#### Task instructions:
Gather every line in the records below that contains the word "LHFinance".
(Excerpted data Opens)
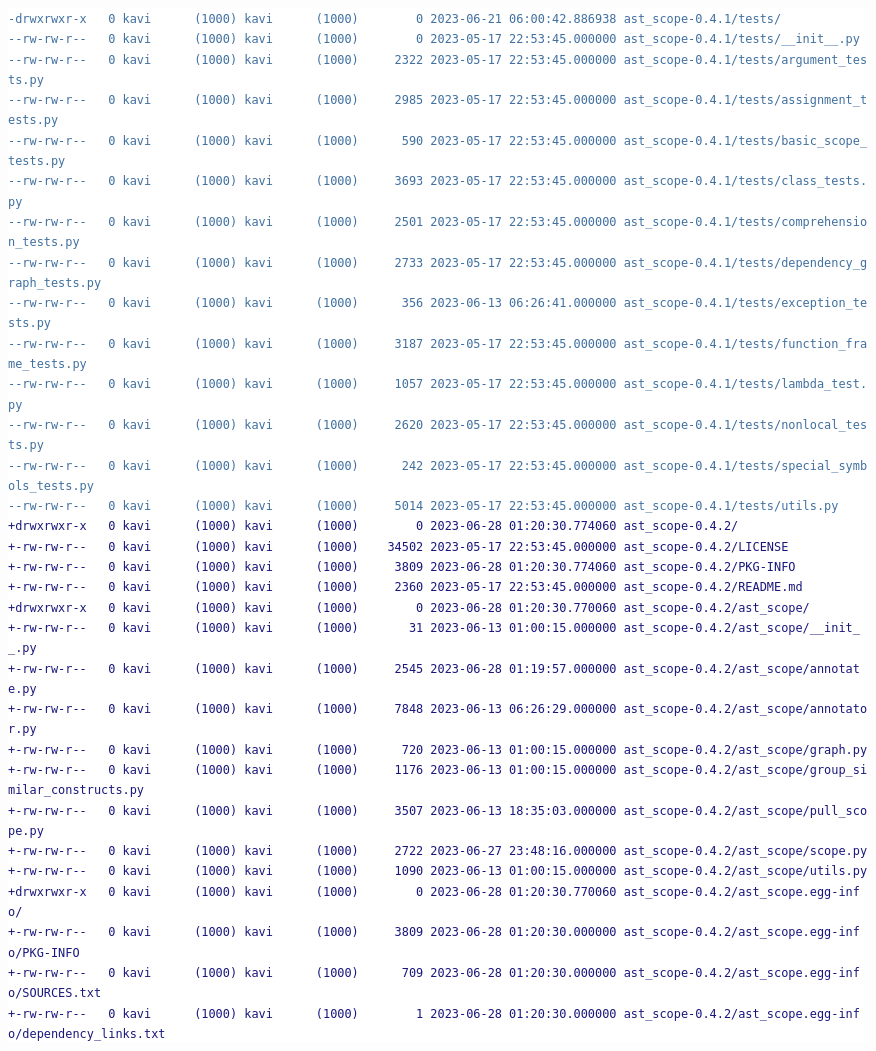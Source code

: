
 ```diff
-drwxrwxr-x   0 kavi      (1000) kavi      (1000)        0 2023-06-21 06:00:42.886938 ast_scope-0.4.1/tests/
--rw-rw-r--   0 kavi      (1000) kavi      (1000)        0 2023-05-17 22:53:45.000000 ast_scope-0.4.1/tests/__init__.py
--rw-rw-r--   0 kavi      (1000) kavi      (1000)     2322 2023-05-17 22:53:45.000000 ast_scope-0.4.1/tests/argument_tests.py
--rw-rw-r--   0 kavi      (1000) kavi      (1000)     2985 2023-05-17 22:53:45.000000 ast_scope-0.4.1/tests/assignment_tests.py
--rw-rw-r--   0 kavi      (1000) kavi      (1000)      590 2023-05-17 22:53:45.000000 ast_scope-0.4.1/tests/basic_scope_tests.py
--rw-rw-r--   0 kavi      (1000) kavi      (1000)     3693 2023-05-17 22:53:45.000000 ast_scope-0.4.1/tests/class_tests.py
--rw-rw-r--   0 kavi      (1000) kavi      (1000)     2501 2023-05-17 22:53:45.000000 ast_scope-0.4.1/tests/comprehension_tests.py
--rw-rw-r--   0 kavi      (1000) kavi      (1000)     2733 2023-05-17 22:53:45.000000 ast_scope-0.4.1/tests/dependency_graph_tests.py
--rw-rw-r--   0 kavi      (1000) kavi      (1000)      356 2023-06-13 06:26:41.000000 ast_scope-0.4.1/tests/exception_tests.py
--rw-rw-r--   0 kavi      (1000) kavi      (1000)     3187 2023-05-17 22:53:45.000000 ast_scope-0.4.1/tests/function_frame_tests.py
--rw-rw-r--   0 kavi      (1000) kavi      (1000)     1057 2023-05-17 22:53:45.000000 ast_scope-0.4.1/tests/lambda_test.py
--rw-rw-r--   0 kavi      (1000) kavi      (1000)     2620 2023-05-17 22:53:45.000000 ast_scope-0.4.1/tests/nonlocal_tests.py
--rw-rw-r--   0 kavi      (1000) kavi      (1000)      242 2023-05-17 22:53:45.000000 ast_scope-0.4.1/tests/special_symbols_tests.py
--rw-rw-r--   0 kavi      (1000) kavi      (1000)     5014 2023-05-17 22:53:45.000000 ast_scope-0.4.1/tests/utils.py
+drwxrwxr-x   0 kavi      (1000) kavi      (1000)        0 2023-06-28 01:20:30.774060 ast_scope-0.4.2/
+-rw-rw-r--   0 kavi      (1000) kavi      (1000)    34502 2023-05-17 22:53:45.000000 ast_scope-0.4.2/LICENSE
+-rw-rw-r--   0 kavi      (1000) kavi      (1000)     3809 2023-06-28 01:20:30.774060 ast_scope-0.4.2/PKG-INFO
+-rw-rw-r--   0 kavi      (1000) kavi      (1000)     2360 2023-05-17 22:53:45.000000 ast_scope-0.4.2/README.md
+drwxrwxr-x   0 kavi      (1000) kavi      (1000)        0 2023-06-28 01:20:30.770060 ast_scope-0.4.2/ast_scope/
+-rw-rw-r--   0 kavi      (1000) kavi      (1000)       31 2023-06-13 01:00:15.000000 ast_scope-0.4.2/ast_scope/__init__.py
+-rw-rw-r--   0 kavi      (1000) kavi      (1000)     2545 2023-06-28 01:19:57.000000 ast_scope-0.4.2/ast_scope/annotate.py
+-rw-rw-r--   0 kavi      (1000) kavi      (1000)     7848 2023-06-13 06:26:29.000000 ast_scope-0.4.2/ast_scope/annotator.py
+-rw-rw-r--   0 kavi      (1000) kavi      (1000)      720 2023-06-13 01:00:15.000000 ast_scope-0.4.2/ast_scope/graph.py
+-rw-rw-r--   0 kavi      (1000) kavi      (1000)     1176 2023-06-13 01:00:15.000000 ast_scope-0.4.2/ast_scope/group_similar_constructs.py
+-rw-rw-r--   0 kavi      (1000) kavi      (1000)     3507 2023-06-13 18:35:03.000000 ast_scope-0.4.2/ast_scope/pull_scope.py
+-rw-rw-r--   0 kavi      (1000) kavi      (1000)     2722 2023-06-27 23:48:16.000000 ast_scope-0.4.2/ast_scope/scope.py
+-rw-rw-r--   0 kavi      (1000) kavi      (1000)     1090 2023-06-13 01:00:15.000000 ast_scope-0.4.2/ast_scope/utils.py
+drwxrwxr-x   0 kavi      (1000) kavi      (1000)        0 2023-06-28 01:20:30.770060 ast_scope-0.4.2/ast_scope.egg-info/
+-rw-rw-r--   0 kavi      (1000) kavi      (1000)     3809 2023-06-28 01:20:30.000000 ast_scope-0.4.2/ast_scope.egg-info/PKG-INFO
+-rw-rw-r--   0 kavi      (1000) kavi      (1000)      709 2023-06-28 01:20:30.000000 ast_scope-0.4.2/ast_scope.egg-info/SOURCES.txt
+-rw-rw-r--   0 kavi      (1000) kavi      (1000)        1 2023-06-28 01:20:30.000000 ast_scope-0.4.2/ast_scope.egg-info/dependency_links.txt
```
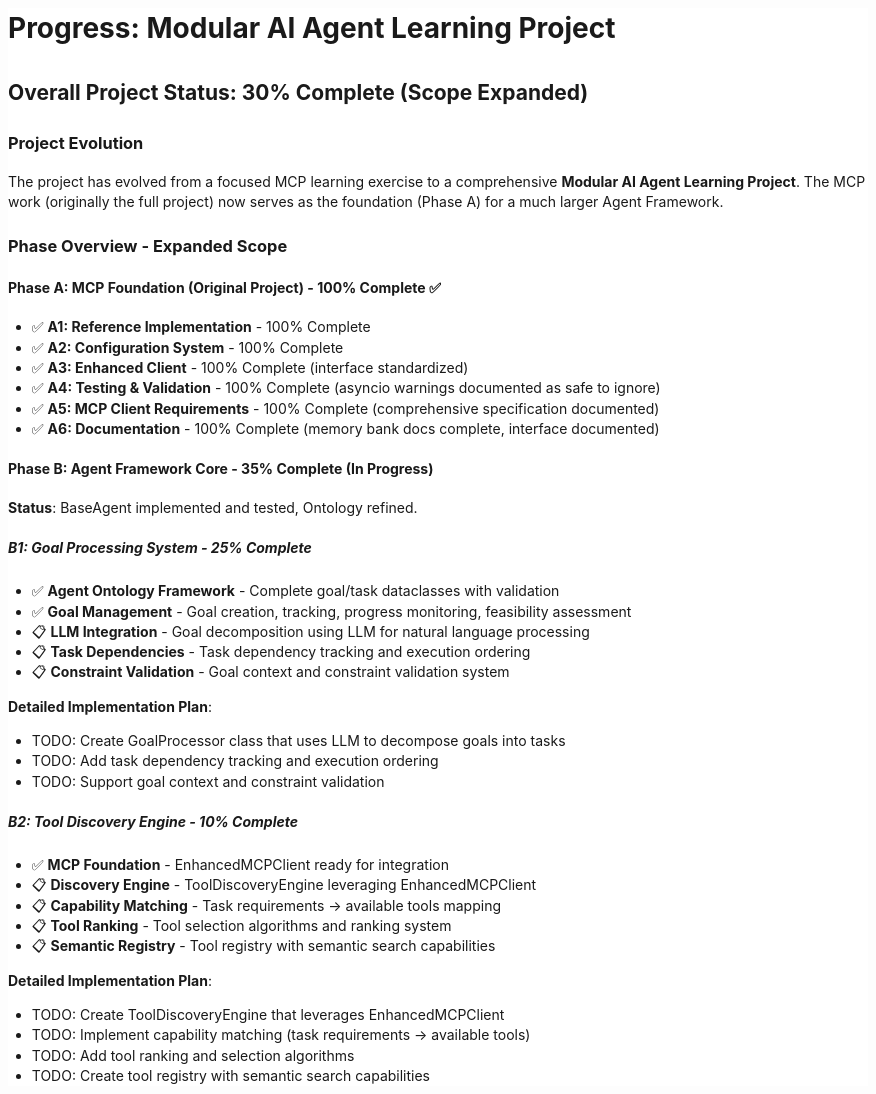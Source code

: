 # Progress: Modular AI Agent Learning Project

## Overall Project Status: 30% Complete (Scope Expanded)

### Project Evolution

The project has evolved from a focused MCP learning exercise to a comprehensive **Modular AI Agent Learning Project**. The MCP work (originally the full project) now serves as the foundation (Phase A) for a much larger Agent Framework.

### Phase Overview - Expanded Scope

#### Phase A: MCP Foundation (Original Project) - 100% Complete ✅
- ✅ **A1: Reference Implementation** - 100% Complete
- ✅ **A2: Configuration System** - 100% Complete  
- ✅ **A3: Enhanced Client** - 100% Complete (interface standardized)
- ✅ **A4: Testing & Validation** - 100% Complete (asyncio warnings documented as safe to ignore)
- ✅ **A5: MCP Client Requirements** - 100% Complete (comprehensive specification documented)
- ✅ **A6: Documentation** - 100% Complete (memory bank docs complete, interface documented)

#### Phase B: Agent Framework Core - 35% Complete (In Progress)

**Status**: BaseAgent implemented and tested, Ontology refined.

##### B1: Goal Processing System - 25% Complete
- ✅ **Agent Ontology Framework** - Complete goal/task dataclasses with validation
- ✅ **Goal Management** - Goal creation, tracking, progress monitoring, feasibility assessment
- 📋 **LLM Integration** - Goal decomposition using LLM for natural language processing
- 📋 **Task Dependencies** - Task dependency tracking and execution ordering
- 📋 **Constraint Validation** - Goal context and constraint validation system

**Detailed Implementation Plan**:
- TODO: Create GoalProcessor class that uses LLM to decompose goals into tasks
- TODO: Add task dependency tracking and execution ordering
- TODO: Support goal context and constraint validation

##### B2: Tool Discovery Engine - 10% Complete
- ✅ **MCP Foundation** - EnhancedMCPClient ready for integration
- 📋 **Discovery Engine** - ToolDiscoveryEngine leveraging EnhancedMCPClient
- 📋 **Capability Matching** - Task requirements → available tools mapping
- 📋 **Tool Ranking** - Tool selection algorithms and ranking system
- 📋 **Semantic Registry** - Tool registry with semantic search capabilities

**Detailed Implementation Plan**:
- TODO: Create ToolDiscoveryEngine that leverages EnhancedMCPClient
- TODO: Implement capability matching (task requirements -> available tools)
- TODO: Add tool ranking and selection algorithms
- TODO: Create tool registry with semantic search capabilities
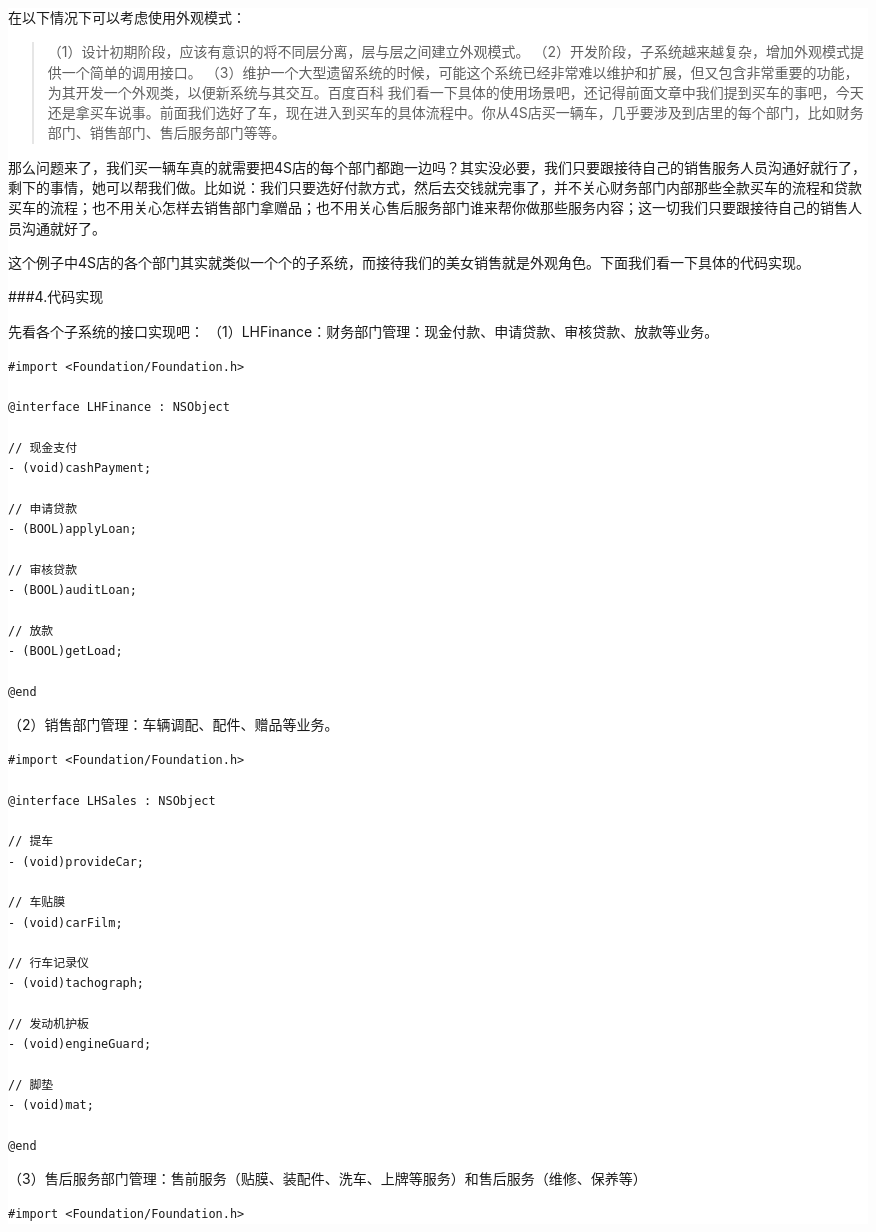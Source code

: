 在以下情况下可以考虑使用外观模式：

>（1）设计初期阶段，应该有意识的将不同层分离，层与层之间建立外观模式。
>（2）开发阶段，子系统越来越复杂，增加外观模式提供一个简单的调用接口。
>（3）维护一个大型遗留系统的时候，可能这个系统已经非常难以维护和扩展，但又包含非常重要的功能，为其开发一个外观类，以便新系统与其交互。百度百科
我们看一下具体的使用场景吧，还记得前面文章中我们提到买车的事吧，今天还是拿买车说事。前面我们选好了车，现在进入到买车的具体流程中。你从4S店买一辆车，几乎要涉及到店里的每个部门，比如财务部门、销售部门、售后服务部门等等。

那么问题来了，我们买一辆车真的就需要把4S店的每个部门都跑一边吗？其实没必要，我们只要跟接待自己的销售服务人员沟通好就行了，剩下的事情，她可以帮我们做。比如说：我们只要选好付款方式，然后去交钱就完事了，并不关心财务部门内部那些全款买车的流程和贷款买车的流程；也不用关心怎样去销售部门拿赠品；也不用关心售后服务部门谁来帮你做那些服务内容；这一切我们只要跟接待自己的销售人员沟通就好了。

这个例子中4S店的各个部门其实就类似一个个的子系统，而接待我们的美女销售就是外观角色。下面我们看一下具体的代码实现。

###4.代码实现

先看各个子系统的接口实现吧：
（1）LHFinance：财务部门管理：现金付款、申请贷款、审核贷款、放款等业务。

	#import <Foundation/Foundation.h>
	
	@interface LHFinance : NSObject
	
	// 现金支付
	- (void)cashPayment;
	
	// 申请贷款
	- (BOOL)applyLoan;
	
	// 审核贷款
	- (BOOL)auditLoan;
	
	// 放款
	- (BOOL)getLoad;
	
	@end
（2）销售部门管理：车辆调配、配件、赠品等业务。

	#import <Foundation/Foundation.h>
	
	@interface LHSales : NSObject
	
	// 提车
	- (void)provideCar;
	
	// 车贴膜
	- (void)carFilm;
	
	// 行车记录仪
	- (void)tachograph;
	
	// 发动机护板
	- (void)engineGuard;
	
	// 脚垫
	- (void)mat;
	
	@end
（3）售后服务部门管理：售前服务（贴膜、装配件、洗车、上牌等服务）和售后服务（维修、保养等）

	#import <Foundation/Foundation.h>
	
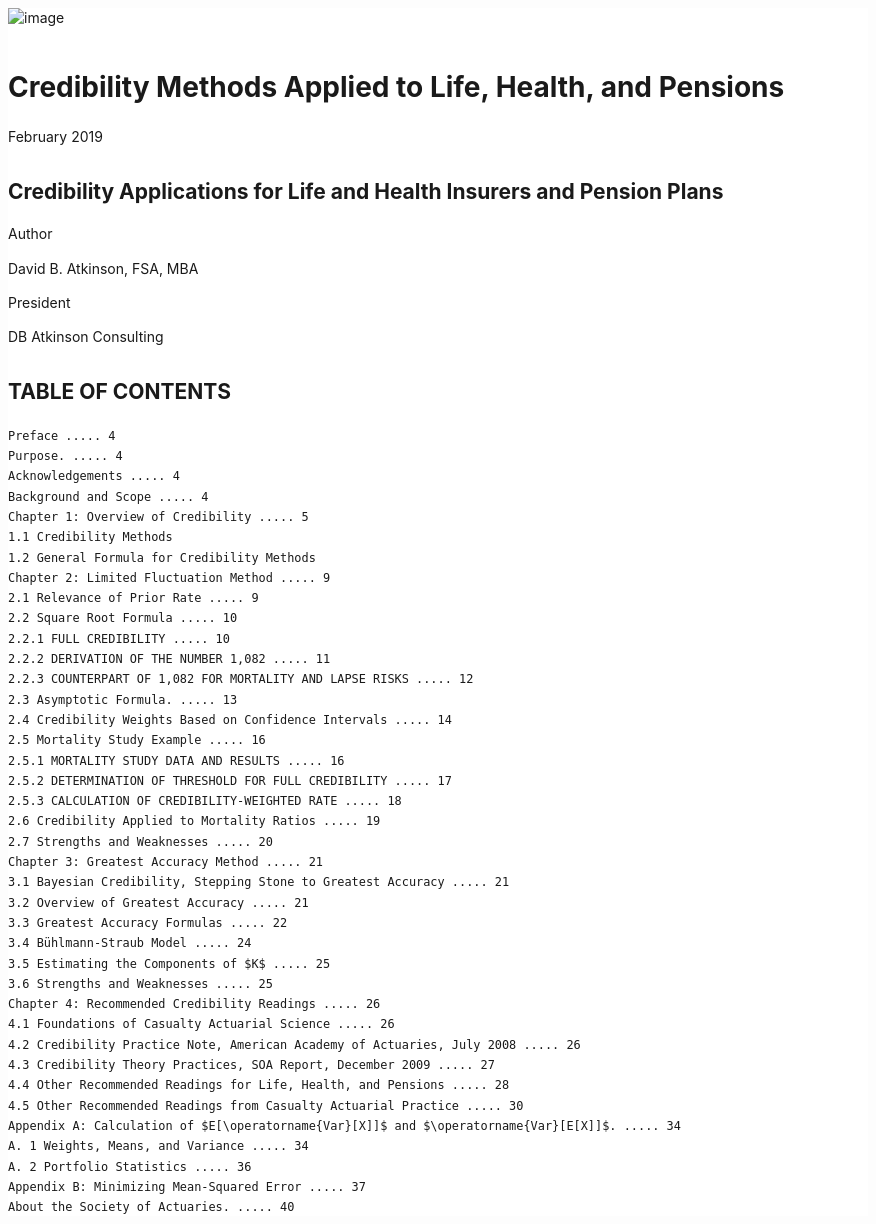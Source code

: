 <img src="https://cdn.mathpix.com/cropped/2024_04_13_5db09d0f7fcb93eba36bg-01.jpg?height=523&width=1118&top_left_y=80&top_left_x=924" alt="image" style="width:100%;height:auto;">

# Credibility Methods Applied to Life, Health, and Pensions

February 2019

## Credibility Applications for Life and Health Insurers and Pension Plans

Author

David B. Atkinson, FSA, MBA

President

DB Atkinson Consulting

## TABLE OF CONTENTS

	Preface ..... 4
	Purpose. ..... 4
	Acknowledgements ..... 4
	Background and Scope ..... 4
	Chapter 1: Overview of Credibility ..... 5
	1.1 Credibility Methods
	1.2 General Formula for Credibility Methods
	Chapter 2: Limited Fluctuation Method ..... 9
	2.1 Relevance of Prior Rate ..... 9
	2.2 Square Root Formula ..... 10
	2.2.1 FULL CREDIBILITY ..... 10
	2.2.2 DERIVATION OF THE NUMBER 1,082 ..... 11
	2.2.3 COUNTERPART OF 1,082 FOR MORTALITY AND LAPSE RISKS ..... 12
	2.3 Asymptotic Formula. ..... 13
	2.4 Credibility Weights Based on Confidence Intervals ..... 14
	2.5 Mortality Study Example ..... 16
	2.5.1 MORTALITY STUDY DATA AND RESULTS ..... 16
	2.5.2 DETERMINATION OF THRESHOLD FOR FULL CREDIBILITY ..... 17
	2.5.3 CALCULATION OF CREDIBILITY-WEIGHTED RATE ..... 18
	2.6 Credibility Applied to Mortality Ratios ..... 19
	2.7 Strengths and Weaknesses ..... 20
	Chapter 3: Greatest Accuracy Method ..... 21
	3.1 Bayesian Credibility, Stepping Stone to Greatest Accuracy ..... 21
	3.2 Overview of Greatest Accuracy ..... 21
	3.3 Greatest Accuracy Formulas ..... 22
	3.4 Bühlmann-Straub Model ..... 24
	3.5 Estimating the Components of $K$ ..... 25
	3.6 Strengths and Weaknesses ..... 25
	Chapter 4: Recommended Credibility Readings ..... 26
	4.1 Foundations of Casualty Actuarial Science ..... 26
	4.2 Credibility Practice Note, American Academy of Actuaries, July 2008 ..... 26
	4.3 Credibility Theory Practices, SOA Report, December 2009 ..... 27
	4.4 Other Recommended Readings for Life, Health, and Pensions ..... 28
	4.5 Other Recommended Readings from Casualty Actuarial Practice ..... 30
	Appendix A: Calculation of $E[\operatorname{Var}[X]]$ and $\operatorname{Var}[E[X]]$. ..... 34
	A. 1 Weights, Means, and Variance ..... 34
	A. 2 Portfolio Statistics ..... 36
	Appendix B: Minimizing Mean-Squared Error ..... 37
	About the Society of Actuaries. ..... 40


[^0]:    ${ }^{1}$ Proceedings of the Casualty Actuarial and Statistical Society of America, 1915-1916
[^1]:    ${ }^{5}$ Bayesian Claims Reserving, Encyclopedia of Actuarial Science
[^2]:    ${ }_{7}^{7}$ Principles and Application of Credibility Theory, Vincent Goulet, 1998
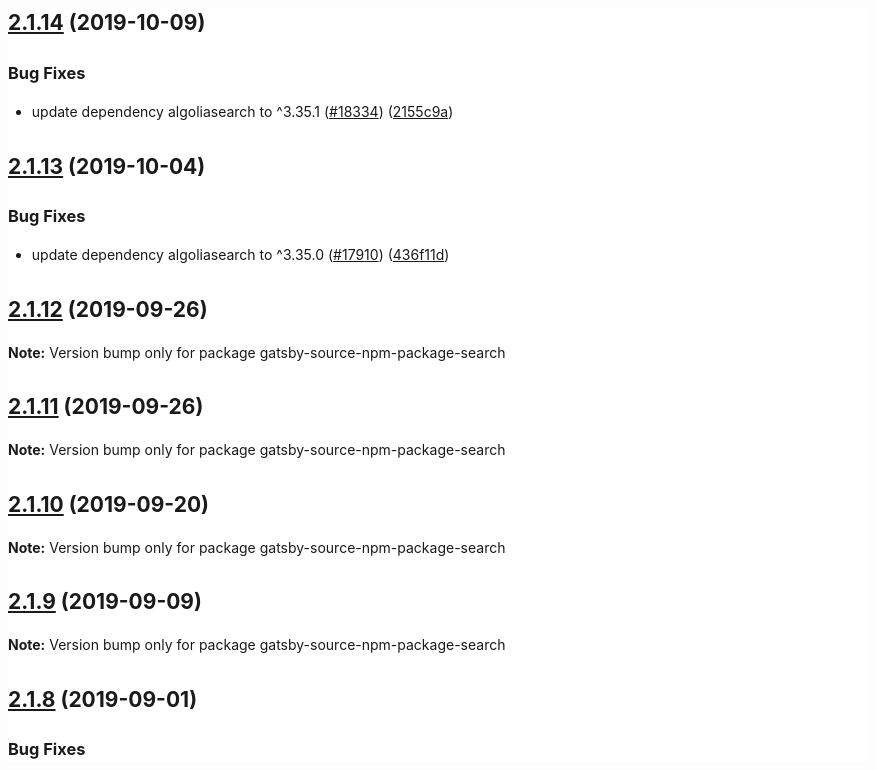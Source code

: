## [2.1.14](https://github.com/gatsbyjs/gatsby/compare/gatsby-source-npm-package-search@2.1.13...gatsby-source-npm-package-search@2.1.14) (2019-10-09)

### Bug Fixes

- update dependency algoliasearch to ^3.35.1 ([#18334](https://github.com/gatsbyjs/gatsby/issues/18334)) ([2155c9a](https://github.com/gatsbyjs/gatsby/commit/2155c9a))

## [2.1.13](https://github.com/gatsbyjs/gatsby/compare/gatsby-source-npm-package-search@2.1.12...gatsby-source-npm-package-search@2.1.13) (2019-10-04)

### Bug Fixes

- update dependency algoliasearch to ^3.35.0 ([#17910](https://github.com/gatsbyjs/gatsby/issues/17910)) ([436f11d](https://github.com/gatsbyjs/gatsby/commit/436f11d))

## [2.1.12](https://github.com/gatsbyjs/gatsby/compare/gatsby-source-npm-package-search@2.1.10...gatsby-source-npm-package-search@2.1.12) (2019-09-26)

**Note:** Version bump only for package gatsby-source-npm-package-search

## [2.1.11](https://github.com/gatsbyjs/gatsby/compare/gatsby-source-npm-package-search@2.1.10...gatsby-source-npm-package-search@2.1.11) (2019-09-26)

**Note:** Version bump only for package gatsby-source-npm-package-search

## [2.1.10](https://github.com/gatsbyjs/gatsby/compare/gatsby-source-npm-package-search@2.1.9...gatsby-source-npm-package-search@2.1.10) (2019-09-20)

**Note:** Version bump only for package gatsby-source-npm-package-search

## [2.1.9](https://github.com/gatsbyjs/gatsby/compare/gatsby-source-npm-package-search@2.1.8...gatsby-source-npm-package-search@2.1.9) (2019-09-09)

**Note:** Version bump only for package gatsby-source-npm-package-search

## [2.1.8](https://github.com/gatsbyjs/gatsby/compare/gatsby-source-npm-package-search@2.1.7...gatsby-source-npm-package-search@2.1.8) (2019-09-01)

### Bug Fixes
(Excerpted data Closes)
#### Written answer:
（1）LHFinance：财务部门管理：现金付款、申请贷款、审核贷款、放款等业务。
	@interface LHFinance : NSObject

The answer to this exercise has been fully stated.